Attraverso l’attrattiva economica possiamo rendere appetibile il nostro sistema, per quanto zoppicante oggi sia. Abbiamo un vantaggio competitivo indiscutibile e indipendente (per fortuna) da noi: se fossi il proprietario di Google vorresti la tua azienda in un posto freddo e piovoso (Irlanda) o in un posto caldo e assolato (Sicilia)?

Terzo Passo. Intervenire sulle sulle infrastrutture. La mobilità, l’energia, i rifiuti. Sono questi gli assi centrali dello sviluppo economico in ogni luogo sul pianeta.

Su questi tre pilastri si può ricostruire l’infrastruttura del futuro sviluppo. Ovvero tante microimprese che operino in settori strategici del turismo, dell’agricoltura, della trasformazione alimentare, e del riuso e riciclo.

Abbiamo grandi produzioni di scarti di lavorazione agricola. Penso alle vinacce, alla sansa, agli agrumi.
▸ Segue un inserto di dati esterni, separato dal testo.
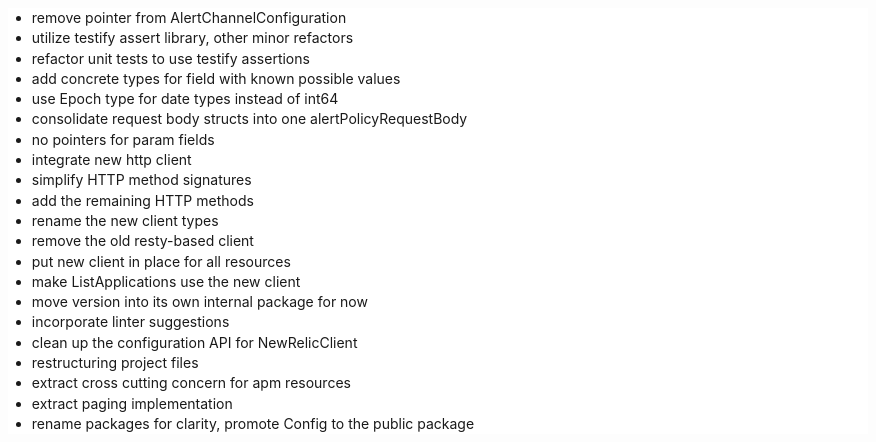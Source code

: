 - remove pointer from AlertChannelConfiguration
- utilize testify assert library, other minor refactors
- refactor unit tests to use testify assertions
- add concrete types for field with known possible values
- use Epoch type for date types instead of int64
- consolidate request body structs into one alertPolicyRequestBody
- no pointers for param fields
- integrate new http client
- simplify HTTP method signatures
- add the remaining HTTP methods
- rename the new client types
- remove the old resty-based client
- put new client in place for all resources
- make ListApplications use the new client
- move version into its own internal package for now
- incorporate linter suggestions
- clean up the configuration API for NewRelicClient
- restructuring project files
- extract cross cutting concern for apm resources
- extract paging implementation
- rename packages for clarity, promote Config to the public package

[Unreleased]: https://github.com/newrelic/newrelic-client-go/compare/v2.55.1...HEAD
[v2.55.1]: https://github.com/newrelic/newrelic-client-go/compare/v2.55.0...v2.55.1
[v2.55.0]: https://github.com/newrelic/newrelic-client-go/compare/v2.54.0...v2.55.0
[v2.54.0]: https://github.com/newrelic/newrelic-client-go/compare/v2.53.0...v2.54.0
[v2.53.0]: https://github.com/newrelic/newrelic-client-go/compare/v2.52.0...v2.53.0
[v2.52.0]: https://github.com/newrelic/newrelic-client-go/compare/v2.51.3...v2.52.0
[v2.51.3]: https://github.com/newrelic/newrelic-client-go/compare/v2.51.2...v2.51.3
[v2.51.2]: https://github.com/newrelic/newrelic-client-go/compare/v2.51.1...v2.51.2
[v2.51.1]: https://github.com/newrelic/newrelic-client-go/compare/v2.51.0...v2.51.1
[v2.51.0]: https://github.com/newrelic/newrelic-client-go/compare/v2.50.1...v2.51.0
[v2.50.1]: https://github.com/newrelic/newrelic-client-go/compare/v2.50.0...v2.50.1
[v2.50.0]: https://github.com/newrelic/newrelic-client-go/compare/v2.49.0...v2.50.0
[v2.49.0]: https://github.com/newrelic/newrelic-client-go/compare/v2.48.2...v2.49.0
[v2.48.2]: https://github.com/newrelic/newrelic-client-go/compare/v2.48.1...v2.48.2
[v2.48.1]: https://github.com/newrelic/newrelic-client-go/compare/v2.48.0...v2.48.1
[v2.48.0]: https://github.com/newrelic/newrelic-client-go/compare/v2.47.0...v2.48.0
[v2.47.0]: https://github.com/newrelic/newrelic-client-go/compare/v2.46.0...v2.47.0
[v2.46.0]: https://github.com/newrelic/newrelic-client-go/compare/v2.45.0...v2.46.0
[v2.45.0]: https://github.com/newrelic/newrelic-client-go/compare/v2.44.0...v2.45.0
[v2.44.0]: https://github.com/newrelic/newrelic-client-go/compare/v2.43.2...v2.44.0
[v2.43.2]: https://github.com/newrelic/newrelic-client-go/compare/v2.43.1...v2.43.2
[v2.43.1]: https://github.com/newrelic/newrelic-client-go/compare/v2.43.0...v2.43.1
[v2.43.0]: https://github.com/newrelic/newrelic-client-go/compare/v2.42.1...v2.43.0
[v2.42.1]: https://github.com/newrelic/newrelic-client-go/compare/v2.42.0...v2.42.1
[v2.42.0]: https://github.com/newrelic/newrelic-client-go/compare/v2.41.3...v2.42.0
[v2.41.3]: https://github.com/newrelic/newrelic-client-go/compare/v2.41.2...v2.41.3
[v2.41.2]: https://github.com/newrelic/newrelic-client-go/compare/v2.41.1...v2.41.2
[v2.41.1]: https://github.com/newrelic/newrelic-client-go/compare/v2.41.0...v2.41.1
[v2.41.0]: https://github.com/newrelic/newrelic-client-go/compare/v2.40.0...v2.41.0
[v2.40.0]: https://github.com/newrelic/newrelic-client-go/compare/v2.39.1...v2.40.0
[v2.39.1]: https://github.com/newrelic/newrelic-client-go/compare/v2.39.0...v2.39.1
[v2.39.0]: https://github.com/newrelic/newrelic-client-go/compare/v2.38.0...v2.39.0
[v2.38.0]: https://github.com/newrelic/newrelic-client-go/compare/v2.37.1...v2.38.0
[v2.37.1]: https://github.com/newrelic/newrelic-client-go/compare/v2.37.0...v2.37.1
[v2.37.0]: https://github.com/newrelic/newrelic-client-go/compare/v2.36.2...v2.37.0
[v2.36.2]: https://github.com/newrelic/newrelic-client-go/compare/v2.36.1...v2.36.2
[v2.36.1]: https://github.com/newrelic/newrelic-client-go/compare/v2.36.0...v2.36.1
[v2.36.0]: https://github.com/newrelic/newrelic-client-go/compare/v2.35.0...v2.36.0
[v2.35.0]: https://github.com/newrelic/newrelic-client-go/compare/v2.34.1...v2.35.0
[v2.34.1]: https://github.com/newrelic/newrelic-client-go/compare/v2.34.0...v2.34.1
[v2.34.0]: https://github.com/newrelic/newrelic-client-go/compare/v2.33.0...v2.34.0
[v2.33.0]: https://github.com/newrelic/newrelic-client-go/compare/v2.32.0...v2.33.0
[v2.32.0]: https://github.com/newrelic/newrelic-client-go/compare/v2.31.0...v2.32.0
[v2.31.0]: https://github.com/newrelic/newrelic-client-go/compare/v2.30.0...v2.31.0
[v2.30.0]: https://github.com/newrelic/newrelic-client-go/compare/v2.29.0...v2.30.0
[v2.29.0]: https://github.com/newrelic/newrelic-client-go/compare/v2.28.1...v2.29.0
[v2.28.1]: https://github.com/newrelic/newrelic-client-go/compare/v2.28.0...v2.28.1
[v2.28.0]: https://github.com/newrelic/newrelic-client-go/compare/v2.27.0...v2.28.0
[v2.27.0]: https://github.com/newrelic/newrelic-client-go/compare/v2.26.1...v2.27.0
[v2.26.1]: https://github.com/newrelic/newrelic-client-go/compare/v2.26.0...v2.26.1
[v2.26.0]: https://github.com/newrelic/newrelic-client-go/compare/v2.25.0...v2.26.0
[v2.25.0]: https://github.com/newrelic/newrelic-client-go/compare/v2.24.0...v2.25.0
[v2.24.0]: https://github.com/newrelic/newrelic-client-go/compare/v2.23.0...v2.24.0
[v2.23.0]: https://github.com/newrelic/newrelic-client-go/compare/v2.22.2...v2.23.0
[v2.22.2]: https://github.com/newrelic/newrelic-client-go/compare/v2.22.1...v2.22.2
[v2.22.1]: https://github.com/newrelic/newrelic-client-go/compare/v2.22.0...v2.22.1
[v2.22.0]: https://github.com/newrelic/newrelic-client-go/compare/v2.21.2...v2.22.0
[v2.21.2]: https://github.com/newrelic/newrelic-client-go/compare/v2.21.1...v2.21.2
[v2.21.1]: https://github.com/newrelic/newrelic-client-go/compare/v2.21.0...v2.21.1
[v2.21.0]: https://github.com/newrelic/newrelic-client-go/compare/v2.20.0...v2.21.0

[v2.20.0]: https://github.com/newrelic/newrelic-client-go/compare/v2.19.6...v2.20.0
[v2.19.6]: https://github.com/newrelic/newrelic-client-go/compare/v2.19.5...v2.19.6
[v2.19.5]: https://github.com/newrelic/newrelic-client-go/compare/v2.19.4...v2.19.5
[v2.19.4]: https://github.com/newrelic/newrelic-client-go/compare/v2.19.3...v2.19.4
[v2.19.3]: https://github.com/newrelic/newrelic-client-go/compare/v2.19.2...v2.19.3
[v2.19.2]: https://github.com/newrelic/newrelic-client-go/compare/v2.19.1...v2.19.2
[v2.19.1]: https://github.com/newrelic/newrelic-client-go/compare/v2.19.0...v2.19.1
[v2.19.0]: https://github.com/newrelic/newrelic-client-go/compare/v2.18.1...v2.19.0
[v2.18.1]: https://github.com/newrelic/newrelic-client-go/compare/v2.18.0...v2.18.1
[v2.18.0]: https://github.com/newrelic/newrelic-client-go/compare/v2.17.1...v2.18.0
[v2.17.1]: https://github.com/newrelic/newrelic-client-go/compare/v2.17.0...v2.17.1
[v2.17.0]: https://github.com/newrelic/newrelic-client-go/compare/v2.16.0...v2.17.0
[v2.16.0]: https://github.com/newrelic/newrelic-client-go/compare/v2.15.1...v2.16.0
[v2.15.1]: https://github.com/newrelic/newrelic-client-go/compare/v2.15.0...v2.15.1
[v2.15.0]: https://github.com/newrelic/newrelic-client-go/compare/v2.14.0...v2.15.0
[v2.14.0]: https://github.com/newrelic/newrelic-client-go/compare/v2.13.0...v2.14.0
[v2.13.0]: https://github.com/newrelic/newrelic-client-go/compare/v2.12.0...v2.13.0
[v2.12.0]: https://github.com/newrelic/newrelic-client-go/compare/v2.11.2...v2.12.0
[v2.11.2]: https://github.com/newrelic/newrelic-client-go/compare/v2.11.1...v2.11.2
[v2.11.1]: https://github.com/newrelic/newrelic-client-go/compare/v2.11.0...v2.11.1
[v2.11.0]: https://github.com/newrelic/newrelic-client-go/compare/v2.10.0...v2.11.0
[v2.10.0]: https://github.com/newrelic/newrelic-client-go/compare/v2.9.0...v2.10.0
[v2.9.0]: https://github.com/newrelic/newrelic-client-go/compare/v2.8.0...v2.9.0
[v2.8.0]: https://github.com/newrelic/newrelic-client-go/compare/v2.7.0...v2.8.0
[v2.7.0]: https://github.com/newrelic/newrelic-client-go/compare/v2.6.1...v2.7.0
[v2.6.1]: https://github.com/newrelic/newrelic-client-go/compare/v2.6.0...v2.6.1
[v2.6.0]: https://github.com/newrelic/newrelic-client-go/compare/v2.5.0...v2.6.0
[v2.5.0]: https://github.com/newrelic/newrelic-client-go/compare/v2.4.0...v2.5.0
[v2.4.0]: https://github.com/newrelic/newrelic-client-go/compare/v2.3.0...v2.4.0
[v2.3.0]: https://github.com/newrelic/newrelic-client-go/compare/v2.2.2...v2.3.0
[v2.2.2]: https://github.com/newrelic/newrelic-client-go/compare/v2.2.1...v2.2.2
[v2.2.1]: https://github.com/newrelic/newrelic-client-go/compare/v2.2.0...v2.2.1
[v2.2.0]: https://github.com/newrelic/newrelic-client-go/compare/v2.1.0...v2.2.0
[v2.1.0]: https://github.com/newrelic/newrelic-client-go/compare/v2.0.3...v2.1.0
[v2.0.3]: https://github.com/newrelic/newrelic-client-go/compare/v2.0.2...v2.0.3
[v2.0.2]: https://github.com/newrelic/newrelic-client-go/compare/v2.0.1...v2.0.2
[v2.0.1]: https://github.com/newrelic/newrelic-client-go/compare/v2.0.0...v2.0.1
[v2.0.0]: https://github.com/newrelic/newrelic-client-go/compare/v1.1.0...v2.0.0
[v1.1.0]: https://github.com/newrelic/newrelic-client-go/compare/v1.0.0...v1.1.0
[v1.0.0]: https://github.com/newrelic/newrelic-client-go/compare/v0.91.3...v1.0.0
[v0.91.3]: https://github.com/newrelic/newrelic-client-go/compare/v0.91.2...v0.91.3
[v0.91.2]: https://github.com/newrelic/newrelic-client-go/compare/v0.91.1...v0.91.2
[v0.91.1]: https://github.com/newrelic/newrelic-client-go/compare/v0.91.0...v0.91.1
[v0.91.0]: https://github.com/newrelic/newrelic-client-go/compare/v0.90.0...v0.91.0
[v0.90.0]: https://github.com/newrelic/newrelic-client-go/compare/v0.89.1...v0.90.0
[v0.89.1]: https://github.com/newrelic/newrelic-client-go/compare/v0.89.0...v0.89.1
[v0.89.0]: https://github.com/newrelic/newrelic-client-go/compare/v0.88.1...v0.89.0
[v0.88.1]: https://github.com/newrelic/newrelic-client-go/compare/v0.88.0...v0.88.1
[v0.88.0]: https://github.com/newrelic/newrelic-client-go/compare/v0.87.1...v0.88.0
[v0.87.1]: https://github.com/newrelic/newrelic-client-go/compare/v0.87.0...v0.87.1
[v0.87.0]: https://github.com/newrelic/newrelic-client-go/compare/v0.86.5...v0.87.0
[v0.86.5]: https://github.com/newrelic/newrelic-client-go/compare/v0.86.4...v0.86.5
[v0.86.4]: https://github.com/newrelic/newrelic-client-go/compare/v0.86.3...v0.86.4
[v0.86.3]: https://github.com/newrelic/newrelic-client-go/compare/v0.86.2...v0.86.3
[v0.86.2]: https://github.com/newrelic/newrelic-client-go/compare/v0.86.1...v0.86.2
[v0.86.1]: https://github.com/newrelic/newrelic-client-go/compare/v0.86.0...v0.86.1
[v0.86.0]: https://github.com/newrelic/newrelic-client-go/compare/v0.85.0...v0.86.0
[v0.85.0]: https://github.com/newrelic/newrelic-client-go/compare/v0.84.0...v0.85.0
[v0.84.0]: https://github.com/newrelic/newrelic-client-go/compare/v0.83.0...v0.84.0
[v0.83.0]: https://github.com/newrelic/newrelic-client-go/compare/v0.82.0...v0.83.0
[v0.82.0]: https://github.com/newrelic/newrelic-client-go/compare/v0.81.0...v0.82.0
[v0.81.0]: https://github.com/newrelic/newrelic-client-go/compare/v0.80.0...v0.81.0
[v0.80.0]: https://github.com/newrelic/newrelic-client-go/compare/v0.79.0...v0.80.0
[v0.79.0]: https://github.com/newrelic/newrelic-client-go/compare/v0.78.0...v0.79.0
[v0.78.0]: https://github.com/newrelic/newrelic-client-go/compare/v0.77.0...v0.78.0
[v0.77.0]: https://github.com/newrelic/newrelic-client-go/compare/v0.76.0...v0.77.0
[v0.76.0]: https://github.com/newrelic/newrelic-client-go/compare/v0.75.0...v0.76.0
[v0.75.0]: https://github.com/newrelic/newrelic-client-go/compare/v0.74.2...v0.75.0
[v0.74.2]: https://github.com/newrelic/newrelic-client-go/compare/v0.74.1...v0.74.2
[v0.74.1]: https://github.com/newrelic/newrelic-client-go/compare/v0.74.0...v0.74.1
[v0.74.0]: https://github.com/newrelic/newrelic-client-go/compare/v0.73.0...v0.74.0
[v0.73.0]: https://github.com/newrelic/newrelic-client-go/compare/v0.72.0...v0.73.0
[v0.72.0]: https://github.com/newrelic/newrelic-client-go/compare/v0.71.0...v0.72.0
[v0.71.0]: https://github.com/newrelic/newrelic-client-go/compare/v0.70.0...v0.71.0
[v0.70.0]: https://github.com/newrelic/newrelic-client-go/compare/v0.69.0...v0.70.0
[v0.69.0]: https://github.com/newrelic/newrelic-client-go/compare/v0.68.3...v0.69.0
[v0.68.3]: https://github.com/newrelic/newrelic-client-go/compare/v0.68.2...v0.68.3
[v0.68.2]: https://github.com/newrelic/newrelic-client-go/compare/v0.68.1...v0.68.2
[v0.68.1]: https://github.com/newrelic/newrelic-client-go/compare/v0.68.0...v0.68.1
[v0.68.0]: https://github.com/newrelic/newrelic-client-go/compare/v0.67.0...v0.68.0
[v0.67.0]: https://github.com/newrelic/newrelic-client-go/compare/v0.66.2...v0.67.0
[v0.66.2]: https://github.com/newrelic/newrelic-client-go/compare/v0.66.1...v0.66.2
[v0.66.1]: https://github.com/newrelic/newrelic-client-go/compare/v0.66.0...v0.66.1
[v0.66.0]: https://github.com/newrelic/newrelic-client-go/compare/v0.65.0...v0.66.0
[v0.65.0]: https://github.com/newrelic/newrelic-client-go/compare/v0.64.1...v0.65.0
[v0.64.1]: https://github.com/newrelic/newrelic-client-go/compare/v0.64.0...v0.64.1
[v0.64.0]: https://github.com/newrelic/newrelic-client-go/compare/v0.63.5...v0.64.0
[v0.63.5]: https://github.com/newrelic/newrelic-client-go/compare/v0.63.4...v0.63.5
[v0.63.4]: https://github.com/newrelic/newrelic-client-go/compare/v0.63.3...v0.63.4
[v0.63.3]: https://github.com/newrelic/newrelic-client-go/compare/v0.63.2...v0.63.3
[v0.63.2]: https://github.com/newrelic/newrelic-client-go/compare/v0.63.1...v0.63.2
[v0.63.1]: https://github.com/newrelic/newrelic-client-go/compare/v0.63.0...v0.63.1
[v0.63.0]: https://github.com/newrelic/newrelic-client-go/compare/v0.62.1...v0.63.0
[v0.62.1]: https://github.com/newrelic/newrelic-client-go/compare/v0.62.0...v0.62.1
[v0.62.0]: https://github.com/newrelic/newrelic-client-go/compare/v0.61.4...v0.62.0
[v0.61.4]: https://github.com/newrelic/newrelic-client-go/compare/v0.61.3...v0.61.4
[v0.61.3]: https://github.com/newrelic/newrelic-client-go/compare/v0.61.2...v0.61.3
[v0.61.2]: https://github.com/newrelic/newrelic-client-go/compare/v0.61.1...v0.61.2
[v0.61.1]: https://github.com/newrelic/newrelic-client-go/compare/v0.61.0...v0.61.1
[v0.61.0]: https://github.com/newrelic/newrelic-client-go/compare/v0.60.2...v0.61.0
[v0.60.2]: https://github.com/newrelic/newrelic-client-go/compare/v0.60.1...v0.60.2
[v0.60.1]: https://github.com/newrelic/newrelic-client-go/compare/v0.60.0...v0.60.1
[v0.60.0]: https://github.com/newrelic/newrelic-client-go/compare/v0.59.4...v0.60.0
[v0.59.4]: https://github.com/newrelic/newrelic-client-go/compare/v0.59.3...v0.59.4
[v0.59.3]: https://github.com/newrelic/newrelic-client-go/compare/v0.59.2...v0.59.3
[v0.59.2]: https://github.com/newrelic/newrelic-client-go/compare/v0.59.1...v0.59.2
[v0.59.1]: https://github.com/newrelic/newrelic-client-go/compare/v0.59.0...v0.59.1
[v0.59.0]: https://github.com/newrelic/newrelic-client-go/compare/v0.58.5...v0.59.0
[v0.58.5]: https://github.com/newrelic/newrelic-client-go/compare/v0.58.4...v0.58.5
[v0.58.4]: https://github.com/newrelic/newrelic-client-go/compare/v0.58.3...v0.58.4
[v0.58.3]: https://github.com/newrelic/newrelic-client-go/compare/v0.58.2...v0.58.3
[v0.58.2]: https://github.com/newrelic/newrelic-client-go/compare/v0.58.1...v0.58.2
[v0.58.1]: https://github.com/newrelic/newrelic-client-go/compare/v0.58.0...v0.58.1
[v0.58.0]: https://github.com/newrelic/newrelic-client-go/compare/v0.57.2...v0.58.0
[v0.57.2]: https://github.com/newrelic/newrelic-client-go/compare/v0.57.1...v0.57.2
[v0.57.1]: https://github.com/newrelic/newrelic-client-go/compare/v0.57.0...v0.57.1
[v0.57.0]: https://github.com/newrelic/newrelic-client-go/compare/v0.56.2...v0.57.0
[v0.56.2]: https://github.com/newrelic/newrelic-client-go/compare/v0.56.1...v0.56.2
[v0.56.1]: https://github.com/newrelic/newrelic-client-go/compare/v0.56.0...v0.56.1
[v0.56.0]: https://github.com/newrelic/newrelic-client-go/compare/v0.55.8...v0.56.0
[v0.55.8]: https://github.com/newrelic/newrelic-client-go/compare/v0.55.7...v0.55.8
[v0.55.7]: https://github.com/newrelic/newrelic-client-go/compare/v0.55.6...v0.55.7
[v0.55.6]: https://github.com/newrelic/newrelic-client-go/compare/v0.55.5...v0.55.6
[v0.55.5]: https://github.com/newrelic/newrelic-client-go/compare/v0.55.4...v0.55.5
[v0.55.4]: https://github.com/newrelic/newrelic-client-go/compare/v0.55.3...v0.55.4
[v0.55.3]: https://github.com/newrelic/newrelic-client-go/compare/v0.55.2...v0.55.3
[v0.55.2]: https://github.com/newrelic/newrelic-client-go/compare/v0.55.1...v0.55.2
[v0.55.1]: https://github.com/newrelic/newrelic-client-go/compare/v0.55.0...v0.55.1
[v0.55.0]: https://github.com/newrelic/newrelic-client-go/compare/v0.54.1...v0.55.0
[v0.54.1]: https://github.com/newrelic/newrelic-client-go/compare/v0.54.0...v0.54.1
[v0.54.0]: https://github.com/newrelic/newrelic-client-go/compare/v0.53.0...v0.54.0
[v0.53.0]: https://github.com/newrelic/newrelic-client-go/compare/v0.52.0...v0.53.0
[v0.52.0]: https://github.com/newrelic/newrelic-client-go/compare/v0.51.0...v0.52.0
[v0.51.0]: https://github.com/newrelic/newrelic-client-go/compare/v0.50.0...v0.51.0
[v0.50.0]: https://github.com/newrelic/newrelic-client-go/compare/v0.49.0...v0.50.0
[v0.49.0]: https://github.com/newrelic/newrelic-client-go/compare/v0.48.1...v0.49.0
[v0.48.1]: https://github.com/newrelic/newrelic-client-go/compare/v0.48.0...v0.48.1
[v0.48.0]: https://github.com/newrelic/newrelic-client-go/compare/v0.47.3...v0.48.0
[v0.47.3]: https://github.com/newrelic/newrelic-client-go/compare/v0.47.2...v0.47.3
[v0.47.2]: https://github.com/newrelic/newrelic-client-go/compare/v0.47.1...v0.47.2
[v0.47.1]: https://github.com/newrelic/newrelic-client-go/compare/v0.47.0...v0.47.1
[v0.47.0]: https://github.com/newrelic/newrelic-client-go/compare/v0.46.0...v0.47.0
[v0.46.0]: https://github.com/newrelic/newrelic-client-go/compare/v0.45.0...v0.46.0
[v0.45.0]: https://github.com/newrelic/newrelic-client-go/compare/v0.44.0...v0.45.0
[v0.44.0]: https://github.com/newrelic/newrelic-client-go/compare/v0.43.0...v0.44.0
[v0.43.0]: https://github.com/newrelic/newrelic-client-go/compare/v0.42.1...v0.43.0
[v0.42.1]: https://github.com/newrelic/newrelic-client-go/compare/v0.42.0...v0.42.1
[v0.42.0]: https://github.com/newrelic/newrelic-client-go/compare/v0.41.2...v0.42.0
[v0.41.2]: https://github.com/newrelic/newrelic-client-go/compare/v0.41.1...v0.41.2
[v0.41.1]: https://github.com/newrelic/newrelic-client-go/compare/v0.41.0...v0.41.1
[v0.41.0]: https://github.com/newrelic/newrelic-client-go/compare/v0.40.0...v0.41.0
[v0.40.0]: https://github.com/newrelic/newrelic-client-go/compare/v0.39.0...v0.40.0
[v0.39.0]: https://github.com/newrelic/newrelic-client-go/compare/v0.38.0...v0.39.0
[v0.38.0]: https://github.com/newrelic/newrelic-client-go/compare/v0.37.0...v0.38.0
[v0.37.0]: https://github.com/newrelic/newrelic-client-go/compare/v0.36.0...v0.37.0
[v0.36.0]: https://github.com/newrelic/newrelic-client-go/compare/v0.35.1...v0.36.0
[v0.35.1]: https://github.com/newrelic/newrelic-client-go/compare/v0.35.0...v0.35.1
[v0.35.0]: https://github.com/newrelic/newrelic-client-go/compare/v0.34.0...v0.35.0
[v0.34.0]: https://github.com/newrelic/newrelic-client-go/compare/v0.33.2...v0.34.0
[v0.33.2]: https://github.com/newrelic/newrelic-client-go/compare/v0.33.1...v0.33.2
[v0.33.1]: https://github.com/newrelic/newrelic-client-go/compare/v0.33.0...v0.33.1
[v0.33.0]: https://github.com/newrelic/newrelic-client-go/compare/v0.32.1...v0.33.0
[v0.32.1]: https://github.com/newrelic/newrelic-client-go/compare/v0.32.0...v0.32.1
[v0.32.0]: https://github.com/newrelic/newrelic-client-go/compare/v0.31.3...v0.32.0
[v0.31.3]: https://github.com/newrelic/newrelic-client-go/compare/v0.31.2...v0.31.3
[v0.31.2]: https://github.com/newrelic/newrelic-client-go/compare/v0.31.1...v0.31.2
[v0.31.1]: https://github.com/newrelic/newrelic-client-go/compare/v0.31.0...v0.31.1
[v0.31.0]: https://github.com/newrelic/newrelic-client-go/compare/v0.30.2...v0.31.0
[v0.30.2]: https://github.com/newrelic/newrelic-client-go/compare/v0.30.1...v0.30.2
[v0.30.1]: https://github.com/newrelic/newrelic-client-go/compare/v0.30.0...v0.30.1
[v0.30.0]: https://github.com/newrelic/newrelic-client-go/compare/v0.29.1...v0.30.0
[v0.29.1]: https://github.com/newrelic/newrelic-client-go/compare/v0.29.0...v0.29.1
[v0.29.0]: https://github.com/newrelic/newrelic-client-go/compare/v0.28.1...v0.29.0
[v0.28.1]: https://github.com/newrelic/newrelic-client-go/compare/v0.28.0...v0.28.1
[v0.28.0]: https://github.com/newrelic/newrelic-client-go/compare/v0.27.1...v0.28.0
[v0.27.1]: https://github.com/newrelic/newrelic-client-go/compare/v0.27.0...v0.27.1
[v0.27.0]: https://github.com/newrelic/newrelic-client-go/compare/v0.26.0...v0.27.0
[v0.26.0]: https://github.com/newrelic/newrelic-client-go/compare/v0.25.1...v0.26.0
[v0.25.1]: https://github.com/newrelic/newrelic-client-go/compare/v0.25.0...v0.25.1
[v0.25.0]: https://github.com/newrelic/newrelic-client-go/compare/v0.24.1...v0.25.0
[v0.24.1]: https://github.com/newrelic/newrelic-client-go/compare/v0.24.0...v0.24.1
[v0.24.0]: https://github.com/newrelic/newrelic-client-go/compare/v0.23.4...v0.24.0
[v0.23.4]: https://github.com/newrelic/newrelic-client-go/compare/v0.23.3...v0.23.4
[v0.23.3]: https://github.com/newrelic/newrelic-client-go/compare/v0.23.2...v0.23.3
[v0.23.2]: https://github.com/newrelic/newrelic-client-go/compare/v0.23.1...v0.23.2
[v0.23.1]: https://github.com/newrelic/newrelic-client-go/compare/v0.23.0...v0.23.1
[v0.23.0]: https://github.com/newrelic/newrelic-client-go/compare/v0.22.0...v0.23.0
[v0.22.0]: https://github.com/newrelic/newrelic-client-go/compare/v0.21.1...v0.22.0
[v0.21.1]: https://github.com/newrelic/newrelic-client-go/compare/v0.21.0...v0.21.1
[v0.21.0]: https://github.com/newrelic/newrelic-client-go/compare/v0.20.1...v0.21.0
[v0.20.1]: https://github.com/newrelic/newrelic-client-go/compare/v0.20.0...v0.20.1
[v0.20.0]: https://github.com/newrelic/newrelic-client-go/compare/v0.19.0...v0.20.0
Accanto all’industria agroalimentare l’uso di tutti questi scarti può essere la base di attività di ricerca che evolvano in prodotti di cosmetica, tessile, biomateriali di nuova generazione.

L’idea, ovvero, è incentivare al massimo l’utilizzo delle nostre capacità produttive legate al territorio, valorizzandole con l’innovazione.

Deve essere chiaro che l’economia siciliana non può reggersi solo sul turismo, per quanto strategico possa diventare, e sull’agricoltura per quanto imprescindibile essa sia. Serve anche uno sviluppo industriale, sostenibile, snello e a grande valore aggiunto.

Non mi candido a nulla naturalmente, ma continuo a sperare che tutti insieme troveremo la forza per risollevare la nostra splendida terra, anche nel rispetto del grande popolo che siamo stati e che dobbiamo tornare ad essere.